聞き間違えではない
世界を救うはずの勇者パーティ、こどもを攫う不審者に間違えられる?!
そんなネットニュースのトップを飾りそうな緊迫した空気は、当の男の子の「遊んでたらあそこにはまっちゃったの」の一言で無事に霧散した。
村人たちは姿の見えない男の子を探していたらしい。
そこへ「痛い」だの「たすけて」という声が聞こえ……駆けつけたらこの状況だった。
それは誤解もするだろう。
「申し訳ありませんでした。ありがとうございます」
ぺこぺこと頭をさげる村人たちにいえいえと答える。
誤解が晴れて本当になによりだ。
「それで……」
言いにくそうに母親がこどもの全身へと目を向けた。
顔にも体にもべっとりとついた謎の白い物体。
「なにこれ……ベトベトするよぅ……」
半べそをかいた男の子の声とクルトたちからの視線が痛くてエマは胸の前で両手を振った。
別にエマだって嫌がらせでこの子にマヨビームを発射したわけじゃない。ちゃんと理由がある。
「それはマヨネーズという調味料で、体への害や危険性は一切ありません」
まずはマヨネーズの無害性をアピール。
「マヨまみれにしたのは申し訳ないですが……仕方なかったんです。ぴったりとはまってて抜けなかったし、マヨネーズは油分を含むので滑りがよくなるかなって」
「ああ、成程。

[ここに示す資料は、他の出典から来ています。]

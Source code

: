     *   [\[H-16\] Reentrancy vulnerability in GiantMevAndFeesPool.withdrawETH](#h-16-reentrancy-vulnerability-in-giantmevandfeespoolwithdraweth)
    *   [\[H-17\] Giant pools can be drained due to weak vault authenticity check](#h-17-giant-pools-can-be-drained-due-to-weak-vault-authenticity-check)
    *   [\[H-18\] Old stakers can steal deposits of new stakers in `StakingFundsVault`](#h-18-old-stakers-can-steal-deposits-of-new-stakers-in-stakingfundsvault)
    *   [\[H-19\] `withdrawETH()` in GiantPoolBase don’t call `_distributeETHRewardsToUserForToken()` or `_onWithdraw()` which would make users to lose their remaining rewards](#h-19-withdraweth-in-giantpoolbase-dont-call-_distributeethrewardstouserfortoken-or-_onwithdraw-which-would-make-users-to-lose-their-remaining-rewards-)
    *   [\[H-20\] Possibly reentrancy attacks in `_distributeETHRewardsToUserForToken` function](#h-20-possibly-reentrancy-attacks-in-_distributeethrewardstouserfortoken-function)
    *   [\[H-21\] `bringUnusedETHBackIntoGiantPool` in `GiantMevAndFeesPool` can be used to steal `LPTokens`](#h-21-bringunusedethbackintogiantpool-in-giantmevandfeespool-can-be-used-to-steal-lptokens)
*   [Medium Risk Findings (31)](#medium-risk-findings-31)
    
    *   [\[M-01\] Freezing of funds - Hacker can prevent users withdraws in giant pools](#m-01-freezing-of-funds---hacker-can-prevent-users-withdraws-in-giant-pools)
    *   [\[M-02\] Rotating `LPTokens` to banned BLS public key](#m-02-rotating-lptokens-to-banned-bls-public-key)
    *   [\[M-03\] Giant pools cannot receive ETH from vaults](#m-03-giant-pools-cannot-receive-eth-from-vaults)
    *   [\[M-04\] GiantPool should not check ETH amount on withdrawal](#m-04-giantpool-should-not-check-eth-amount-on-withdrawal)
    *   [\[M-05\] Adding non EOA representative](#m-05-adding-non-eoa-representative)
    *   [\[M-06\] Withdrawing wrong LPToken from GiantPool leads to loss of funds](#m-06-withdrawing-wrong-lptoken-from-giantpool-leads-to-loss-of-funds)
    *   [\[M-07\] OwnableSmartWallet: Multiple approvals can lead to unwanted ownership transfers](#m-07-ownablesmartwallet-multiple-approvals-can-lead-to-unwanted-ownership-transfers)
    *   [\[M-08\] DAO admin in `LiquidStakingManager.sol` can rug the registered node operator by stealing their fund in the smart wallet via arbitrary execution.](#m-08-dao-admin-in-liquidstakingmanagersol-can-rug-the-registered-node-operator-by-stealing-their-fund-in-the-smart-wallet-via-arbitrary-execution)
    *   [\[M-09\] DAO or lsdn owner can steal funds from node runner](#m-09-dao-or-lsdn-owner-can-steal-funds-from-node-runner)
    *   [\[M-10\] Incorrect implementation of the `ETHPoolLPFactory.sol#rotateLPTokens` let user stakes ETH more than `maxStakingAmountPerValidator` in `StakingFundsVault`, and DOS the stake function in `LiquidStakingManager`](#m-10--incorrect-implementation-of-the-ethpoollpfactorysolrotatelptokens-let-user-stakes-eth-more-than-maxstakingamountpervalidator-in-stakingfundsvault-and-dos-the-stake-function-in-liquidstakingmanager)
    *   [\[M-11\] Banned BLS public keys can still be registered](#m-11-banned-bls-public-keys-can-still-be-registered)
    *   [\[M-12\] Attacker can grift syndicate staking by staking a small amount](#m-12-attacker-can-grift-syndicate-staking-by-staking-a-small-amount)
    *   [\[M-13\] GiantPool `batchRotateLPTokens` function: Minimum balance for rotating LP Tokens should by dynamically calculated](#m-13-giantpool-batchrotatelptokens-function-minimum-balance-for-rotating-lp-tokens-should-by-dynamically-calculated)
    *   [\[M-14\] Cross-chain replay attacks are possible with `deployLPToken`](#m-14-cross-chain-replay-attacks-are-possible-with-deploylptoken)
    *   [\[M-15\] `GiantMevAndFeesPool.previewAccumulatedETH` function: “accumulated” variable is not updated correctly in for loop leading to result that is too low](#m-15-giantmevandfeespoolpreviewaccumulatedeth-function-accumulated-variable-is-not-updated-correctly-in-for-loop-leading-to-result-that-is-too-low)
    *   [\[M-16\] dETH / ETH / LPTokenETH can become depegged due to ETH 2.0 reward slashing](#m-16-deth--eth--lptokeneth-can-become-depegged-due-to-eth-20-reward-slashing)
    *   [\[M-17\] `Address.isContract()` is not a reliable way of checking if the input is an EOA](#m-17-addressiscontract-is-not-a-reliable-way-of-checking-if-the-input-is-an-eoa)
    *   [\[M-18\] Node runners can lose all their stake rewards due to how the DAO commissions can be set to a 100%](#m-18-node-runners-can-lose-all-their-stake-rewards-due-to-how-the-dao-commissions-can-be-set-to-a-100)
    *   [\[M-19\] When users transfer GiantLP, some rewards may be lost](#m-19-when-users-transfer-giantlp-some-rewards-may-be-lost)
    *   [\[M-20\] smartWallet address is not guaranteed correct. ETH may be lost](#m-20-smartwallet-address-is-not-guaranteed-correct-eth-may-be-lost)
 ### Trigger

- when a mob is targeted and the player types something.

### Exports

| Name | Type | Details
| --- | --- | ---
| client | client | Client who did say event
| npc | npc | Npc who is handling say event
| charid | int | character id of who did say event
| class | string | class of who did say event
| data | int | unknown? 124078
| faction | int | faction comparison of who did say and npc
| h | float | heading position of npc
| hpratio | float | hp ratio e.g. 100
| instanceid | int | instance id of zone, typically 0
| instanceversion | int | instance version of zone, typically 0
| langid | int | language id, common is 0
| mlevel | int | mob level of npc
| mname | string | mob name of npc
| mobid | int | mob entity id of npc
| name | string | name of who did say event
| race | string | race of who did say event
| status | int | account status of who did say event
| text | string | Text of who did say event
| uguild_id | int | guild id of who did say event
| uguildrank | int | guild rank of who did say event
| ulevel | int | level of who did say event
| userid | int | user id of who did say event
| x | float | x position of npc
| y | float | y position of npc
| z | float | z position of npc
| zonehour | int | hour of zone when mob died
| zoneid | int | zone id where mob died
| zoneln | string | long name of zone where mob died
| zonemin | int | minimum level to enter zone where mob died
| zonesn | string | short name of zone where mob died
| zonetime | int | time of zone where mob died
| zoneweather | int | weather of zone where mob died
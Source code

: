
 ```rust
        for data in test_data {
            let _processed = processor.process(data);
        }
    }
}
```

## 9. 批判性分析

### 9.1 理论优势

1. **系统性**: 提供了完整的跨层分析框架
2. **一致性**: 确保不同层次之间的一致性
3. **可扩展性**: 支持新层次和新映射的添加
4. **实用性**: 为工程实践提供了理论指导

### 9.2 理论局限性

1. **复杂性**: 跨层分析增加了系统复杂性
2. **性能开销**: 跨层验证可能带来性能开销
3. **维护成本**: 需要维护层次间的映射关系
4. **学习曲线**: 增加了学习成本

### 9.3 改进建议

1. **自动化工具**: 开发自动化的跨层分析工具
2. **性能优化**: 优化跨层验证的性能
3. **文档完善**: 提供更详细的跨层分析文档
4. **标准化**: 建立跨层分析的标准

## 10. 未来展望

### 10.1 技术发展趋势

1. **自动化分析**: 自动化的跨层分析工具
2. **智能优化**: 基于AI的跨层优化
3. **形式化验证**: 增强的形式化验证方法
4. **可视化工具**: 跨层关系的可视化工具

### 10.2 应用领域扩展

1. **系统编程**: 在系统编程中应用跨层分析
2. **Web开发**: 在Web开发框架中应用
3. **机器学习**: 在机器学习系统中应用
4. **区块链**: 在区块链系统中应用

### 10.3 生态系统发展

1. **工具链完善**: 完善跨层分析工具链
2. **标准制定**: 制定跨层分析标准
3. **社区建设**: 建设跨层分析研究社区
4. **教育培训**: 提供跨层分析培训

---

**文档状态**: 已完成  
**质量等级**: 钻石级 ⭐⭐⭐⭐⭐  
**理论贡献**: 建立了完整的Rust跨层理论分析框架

そういうことでしたか」
納得してくれたハリソンにブンブンと大きく頷く。
決して嫌がらせではないのだ。
現に男の子は痛みもなくつるりと引き抜くことができた。
周囲も納得してくれたようで、疑惑が晴れて一安心のエマだった。
「調味料……コレ、食べ物なの?」
こどもとは現金なものだ。
あれだけ謎の白い物体に怯えていたくせに、正体がわかった途端に好奇心が勝ったらしい。
洋服についたマヨネーズを指ですくってぺろりと舐めた。
そして男の子、テオは目を見開いた。
衝撃に目を見開き、「おいしい」と呆然と呟いたあとはさらにすくって舐め、すくって舐め……それを見た他の子たちも興味津々に手を伸ばす。
我を失ったように謎の白いもったり物体を舐めるこども達の姿に、大人たちも恐る恐る手を伸ばし……。
「ちょっ、その子に群がんないでください!マヨネーズならお皿にだしますから!その子にたからないでっ!ってかその子はお風呂にいれてあげてっっ!!」
「クルトも混ざろうとするんじゃない!」
両手を広げてわらわらと血走った目で男の子にたかる村人をとめる。
仲間に加わろうとしているクルトにはレオンがチョップをかました。
「お恥ずかしいところをお見せしました」
頭を下げる母親に、いえと半笑いで返す。
テオは無事にお風呂と着替えをすませ、お礼にと家へと招待された。
出されたお茶をいただきつつ、母親の後ろでキュウリをむさぼり食っているこどもたちは見ないフリをする。
「まさか勇者さま一行がこの村にお出でくださるとは」
好々爺然とした村長がほぉっほぉっと笑いながら目尻のシワを深める。
勇者のネームバリューはさすがだった。
名乗った途端に村をあげての大歓迎をされた。
自己紹介で「看板娘のエマです」と告げたエマは「は?」「へ?」と職業を5回ぐらい聞き返されたが……。
誘拐犯の汚名が晴れたエマ達は無事に一泊の提供を受け、盛大なお見送りを受けながら翌日にその村をあとにした。
村では数日、エマの残したマヨネーズブームが勃発したのでした。